* Directions for this task: Locate the line containing "3 deployment phases", then please write out that line and all the lines below it in the entries exactly.

══════════

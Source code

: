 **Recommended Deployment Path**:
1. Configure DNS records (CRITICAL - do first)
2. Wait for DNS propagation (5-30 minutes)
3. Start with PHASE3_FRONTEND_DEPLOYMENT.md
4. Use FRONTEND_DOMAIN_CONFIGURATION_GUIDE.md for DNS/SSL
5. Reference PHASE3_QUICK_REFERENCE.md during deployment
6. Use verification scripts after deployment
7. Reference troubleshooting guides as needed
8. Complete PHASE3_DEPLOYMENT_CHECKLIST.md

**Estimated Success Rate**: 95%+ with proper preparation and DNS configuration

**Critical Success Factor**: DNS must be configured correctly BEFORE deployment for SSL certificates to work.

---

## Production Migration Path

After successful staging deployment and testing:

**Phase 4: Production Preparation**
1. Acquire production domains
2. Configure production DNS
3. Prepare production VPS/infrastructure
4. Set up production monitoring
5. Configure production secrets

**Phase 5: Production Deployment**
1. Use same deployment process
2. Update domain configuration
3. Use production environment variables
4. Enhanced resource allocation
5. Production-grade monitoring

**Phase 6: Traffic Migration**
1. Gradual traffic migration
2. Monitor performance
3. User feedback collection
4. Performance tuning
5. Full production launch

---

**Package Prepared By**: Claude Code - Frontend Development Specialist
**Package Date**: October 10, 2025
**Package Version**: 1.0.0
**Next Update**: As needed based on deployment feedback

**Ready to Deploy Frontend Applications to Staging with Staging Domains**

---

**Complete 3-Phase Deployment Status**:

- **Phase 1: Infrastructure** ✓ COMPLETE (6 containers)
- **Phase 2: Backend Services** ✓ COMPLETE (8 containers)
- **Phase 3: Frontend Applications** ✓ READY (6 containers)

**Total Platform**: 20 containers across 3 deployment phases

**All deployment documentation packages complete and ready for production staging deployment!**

══════════

* Result for this task:
**Total Platform**: 20 containers across 3 deployment phases

**All deployment documentation packages complete and ready for production staging deployment!**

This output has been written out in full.